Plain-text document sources
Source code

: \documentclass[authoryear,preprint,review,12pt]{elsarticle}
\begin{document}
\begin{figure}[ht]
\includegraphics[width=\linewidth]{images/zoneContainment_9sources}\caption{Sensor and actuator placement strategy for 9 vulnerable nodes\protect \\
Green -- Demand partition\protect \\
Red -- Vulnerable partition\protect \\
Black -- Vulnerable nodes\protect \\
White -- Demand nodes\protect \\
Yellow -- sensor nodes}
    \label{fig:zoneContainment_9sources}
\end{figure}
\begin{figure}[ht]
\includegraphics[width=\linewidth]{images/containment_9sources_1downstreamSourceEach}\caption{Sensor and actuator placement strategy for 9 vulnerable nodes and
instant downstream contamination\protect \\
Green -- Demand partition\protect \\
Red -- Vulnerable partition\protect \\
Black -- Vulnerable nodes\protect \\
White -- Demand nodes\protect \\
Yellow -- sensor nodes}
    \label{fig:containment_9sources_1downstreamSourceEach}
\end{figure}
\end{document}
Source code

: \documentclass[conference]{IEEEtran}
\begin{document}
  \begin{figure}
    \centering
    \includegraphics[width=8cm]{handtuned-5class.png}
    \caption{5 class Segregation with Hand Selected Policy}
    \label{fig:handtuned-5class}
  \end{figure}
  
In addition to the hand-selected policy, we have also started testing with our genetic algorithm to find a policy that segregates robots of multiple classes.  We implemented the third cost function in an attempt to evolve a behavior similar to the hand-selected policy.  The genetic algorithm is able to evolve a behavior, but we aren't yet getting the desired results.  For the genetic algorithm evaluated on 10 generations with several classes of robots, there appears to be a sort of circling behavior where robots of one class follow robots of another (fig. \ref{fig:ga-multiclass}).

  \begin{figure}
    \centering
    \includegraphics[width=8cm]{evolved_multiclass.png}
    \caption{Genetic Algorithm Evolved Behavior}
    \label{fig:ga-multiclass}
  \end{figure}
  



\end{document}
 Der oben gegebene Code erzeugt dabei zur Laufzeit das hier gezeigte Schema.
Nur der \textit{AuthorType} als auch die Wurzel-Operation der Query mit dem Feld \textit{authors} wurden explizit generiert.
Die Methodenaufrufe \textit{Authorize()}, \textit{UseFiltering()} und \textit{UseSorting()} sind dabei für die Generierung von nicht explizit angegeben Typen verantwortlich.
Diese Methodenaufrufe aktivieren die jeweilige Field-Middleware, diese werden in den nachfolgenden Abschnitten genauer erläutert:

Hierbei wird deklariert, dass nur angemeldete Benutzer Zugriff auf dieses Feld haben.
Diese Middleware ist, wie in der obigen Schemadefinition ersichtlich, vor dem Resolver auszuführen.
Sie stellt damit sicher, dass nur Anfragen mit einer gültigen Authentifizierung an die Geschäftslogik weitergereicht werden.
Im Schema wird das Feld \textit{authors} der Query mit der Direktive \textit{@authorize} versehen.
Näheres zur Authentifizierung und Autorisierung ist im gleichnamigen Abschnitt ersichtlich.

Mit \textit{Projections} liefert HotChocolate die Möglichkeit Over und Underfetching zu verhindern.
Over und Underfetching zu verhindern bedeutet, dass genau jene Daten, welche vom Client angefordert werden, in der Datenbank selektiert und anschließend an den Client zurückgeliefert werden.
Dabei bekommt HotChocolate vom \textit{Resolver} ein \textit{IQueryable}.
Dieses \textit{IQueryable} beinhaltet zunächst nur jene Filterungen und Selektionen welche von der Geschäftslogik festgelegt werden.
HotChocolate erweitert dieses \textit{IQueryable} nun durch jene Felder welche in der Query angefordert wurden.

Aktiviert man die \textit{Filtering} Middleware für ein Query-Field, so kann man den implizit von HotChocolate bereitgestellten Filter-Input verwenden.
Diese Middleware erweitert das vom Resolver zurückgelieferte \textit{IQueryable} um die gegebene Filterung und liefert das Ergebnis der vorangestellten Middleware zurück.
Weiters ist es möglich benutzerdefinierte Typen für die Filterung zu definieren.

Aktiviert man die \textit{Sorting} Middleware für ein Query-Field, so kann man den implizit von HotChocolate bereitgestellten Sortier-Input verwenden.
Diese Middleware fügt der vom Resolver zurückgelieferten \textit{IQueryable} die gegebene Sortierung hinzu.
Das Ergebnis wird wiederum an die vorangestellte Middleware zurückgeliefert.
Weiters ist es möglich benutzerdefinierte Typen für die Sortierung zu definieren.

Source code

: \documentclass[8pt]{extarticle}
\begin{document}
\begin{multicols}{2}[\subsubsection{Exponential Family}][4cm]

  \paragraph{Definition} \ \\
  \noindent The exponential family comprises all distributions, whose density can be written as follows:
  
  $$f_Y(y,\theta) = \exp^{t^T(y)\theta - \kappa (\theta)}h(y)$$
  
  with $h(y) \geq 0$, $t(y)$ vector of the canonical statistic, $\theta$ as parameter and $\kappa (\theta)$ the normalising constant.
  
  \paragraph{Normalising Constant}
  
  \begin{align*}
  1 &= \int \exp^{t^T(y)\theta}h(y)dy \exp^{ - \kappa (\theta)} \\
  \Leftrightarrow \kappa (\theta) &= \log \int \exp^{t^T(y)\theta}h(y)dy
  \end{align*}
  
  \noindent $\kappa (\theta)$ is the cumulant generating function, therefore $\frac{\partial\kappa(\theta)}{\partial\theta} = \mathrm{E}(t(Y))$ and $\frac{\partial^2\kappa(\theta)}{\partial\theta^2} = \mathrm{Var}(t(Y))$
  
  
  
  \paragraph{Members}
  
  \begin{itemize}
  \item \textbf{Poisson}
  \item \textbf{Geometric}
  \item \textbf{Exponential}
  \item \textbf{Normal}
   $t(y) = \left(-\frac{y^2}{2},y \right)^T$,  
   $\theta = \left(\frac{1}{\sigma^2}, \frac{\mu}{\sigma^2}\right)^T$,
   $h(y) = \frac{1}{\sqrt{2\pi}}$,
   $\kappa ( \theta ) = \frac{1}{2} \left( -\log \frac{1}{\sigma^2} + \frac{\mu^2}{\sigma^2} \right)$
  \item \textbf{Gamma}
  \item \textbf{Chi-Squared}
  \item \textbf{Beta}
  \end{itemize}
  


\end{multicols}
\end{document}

--- WHAT THE TASK REQUIRES ---
Reproduce all the records precisely.

--- WORKED SOLUTION ---
Source code

: \documentclass[authoryear,preprint,review,12pt]{elsarticle}
\begin{document}
\begin{figure}[ht]
\includegraphics[width=\linewidth]{images/zoneContainment_9sources}\caption{Sensor and actuator placement strategy for 9 vulnerable nodes\protect \\
Green -- Demand partition\protect \\
Red -- Vulnerable partition\protect \\
Black -- Vulnerable nodes\protect \\
White -- Demand nodes\protect \\
Yellow -- sensor nodes}
    \label{fig:zoneContainment_9sources}
\end{figure}
\begin{figure}[ht]
\includegraphics[width=\linewidth]{images/containment_9sources_1downstreamSourceEach}\caption{Sensor and actuator placement strategy for 9 vulnerable nodes and
instant downstream contamination\protect \\
Green -- Demand partition\protect \\
Red -- Vulnerable partition\protect \\
Black -- Vulnerable nodes\protect \\
White -- Demand nodes\protect \\
Yellow -- sensor nodes}
    \label{fig:containment_9sources_1downstreamSourceEach}
\end{figure}
\end{document}
Source code

: \documentclass[conference]{IEEEtran}
\begin{document}
  \begin{figure}
    \centering
    \includegraphics[width=8cm]{handtuned-5class.png}
    \caption{5 class Segregation with Hand Selected Policy}
    \label{fig:handtuned-5class}
  \end{figure}
  
In addition to the hand-selected policy, we have also started testing with our genetic algorithm to find a policy that segregates robots of multiple classes.  We implemented the third cost function in an attempt to evolve a behavior similar to the hand-selected policy.  The genetic algorithm is able to evolve a behavior, but we aren't yet getting the desired results.  For the genetic algorithm evaluated on 10 generations with several classes of robots, there appears to be a sort of circling behavior where robots of one class follow robots of another (fig. \ref{fig:ga-multiclass}).

  \begin{figure}
    \centering
    \includegraphics[width=8cm]{evolved_multiclass.png}
    \caption{Genetic Algorithm Evolved Behavior}
    \label{fig:ga-multiclass}
  \end{figure}
  



\end{document}
 Der oben gegebene Code erzeugt dabei zur Laufzeit das hier gezeigte Schema.
Nur der \textit{AuthorType} als auch die Wurzel-Operation der Query mit dem Feld \textit{authors} wurden explizit generiert.
Die Methodenaufrufe \textit{Authorize()}, \textit{UseFiltering()} und \textit{UseSorting()} sind dabei für die Generierung von nicht explizit angegeben Typen verantwortlich.
Diese Methodenaufrufe aktivieren die jeweilige Field-Middleware, diese werden in den nachfolgenden Abschnitten genauer erläutert:

Hierbei wird deklariert, dass nur angemeldete Benutzer Zugriff auf dieses Feld haben.
Diese Middleware ist, wie in der obigen Schemadefinition ersichtlich, vor dem Resolver auszuführen.
Sie stellt damit sicher, dass nur Anfragen mit einer gültigen Authentifizierung an die Geschäftslogik weitergereicht werden.
Im Schema wird das Feld \textit{authors} der Query mit der Direktive \textit{@authorize} versehen.
Näheres zur Authentifizierung und Autorisierung ist im gleichnamigen Abschnitt ersichtlich.

Mit \textit{Projections} liefert HotChocolate die Möglichkeit Over und Underfetching zu verhindern.
Over und Underfetching zu verhindern bedeutet, dass genau jene Daten, welche vom Client angefordert werden, in der Datenbank selektiert und anschließend an den Client zurückgeliefert werden.
Dabei bekommt HotChocolate vom \textit{Resolver} ein \textit{IQueryable}.
Dieses \textit{IQueryable} beinhaltet zunächst nur jene Filterungen und Selektionen welche von der Geschäftslogik festgelegt werden.
HotChocolate erweitert dieses \textit{IQueryable} nun durch jene Felder welche in der Query angefordert wurden.

Aktiviert man die \textit{Filtering} Middleware für ein Query-Field, so kann man den implizit von HotChocolate bereitgestellten Filter-Input verwenden.
Diese Middleware erweitert das vom Resolver zurückgelieferte \textit{IQueryable} um die gegebene Filterung und liefert das Ergebnis der vorangestellten Middleware zurück.
Weiters ist es möglich benutzerdefinierte Typen für die Filterung zu definieren.

Aktiviert man die \textit{Sorting} Middleware für ein Query-Field, so kann man den implizit von HotChocolate bereitgestellten Sortier-Input verwenden.
Diese Middleware fügt der vom Resolver zurückgelieferten \textit{IQueryable} die gegebene Sortierung hinzu.
Das Ergebnis wird wiederum an die vorangestellte Middleware zurückgeliefert.
Weiters ist es möglich benutzerdefinierte Typen für die Sortierung zu definieren.

Source code

: \documentclass[8pt]{extarticle}
\begin{document}
\begin{multicols}{2}[\subsubsection{Exponential Family}][4cm]

  \paragraph{Definition} \ \\
  \noindent The exponential family comprises all distributions, whose density can be written as follows:
  
  $$f_Y(y,\theta) = \exp^{t^T(y)\theta - \kappa (\theta)}h(y)$$
  
  with $h(y) \geq 0$, $t(y)$ vector of the canonical statistic, $\theta$ as parameter and $\kappa (\theta)$ the normalising constant.
  
  \paragraph{Normalising Constant}
  
  \begin{align*}
  1 &= \int \exp^{t^T(y)\theta}h(y)dy \exp^{ - \kappa (\theta)} \\
  \Leftrightarrow \kappa (\theta) &= \log \int \exp^{t^T(y)\theta}h(y)dy
  \end{align*}
  
  \noindent $\kappa (\theta)$ is the cumulant generating function, therefore $\frac{\partial\kappa(\theta)}{\partial\theta} = \mathrm{E}(t(Y))$ and $\frac{\partial^2\kappa(\theta)}{\partial\theta^2} = \mathrm{Var}(t(Y))$
  
  
  
  \paragraph{Members}
  
  \begin{itemize}
  \item \textbf{Poisson}
  \item \textbf{Geometric}
  \item \textbf{Exponential}
  \item \textbf{Normal}
   $t(y) = \left(-\frac{y^2}{2},y \right)^T$,  
   $\theta = \left(\frac{1}{\sigma^2}, \frac{\mu}{\sigma^2}\right)^T$,
   $h(y) = \frac{1}{\sqrt{2\pi}}$,
   $\kappa ( \theta ) = \frac{1}{2} \left( -\log \frac{1}{\sigma^2} + \frac{\mu^2}{\sigma^2} \right)$
  \item \textbf{Gamma}
  \item \textbf{Chi-Squared}
  \item \textbf{Beta}
  \end{itemize}
  


\end{multicols}
\end{document}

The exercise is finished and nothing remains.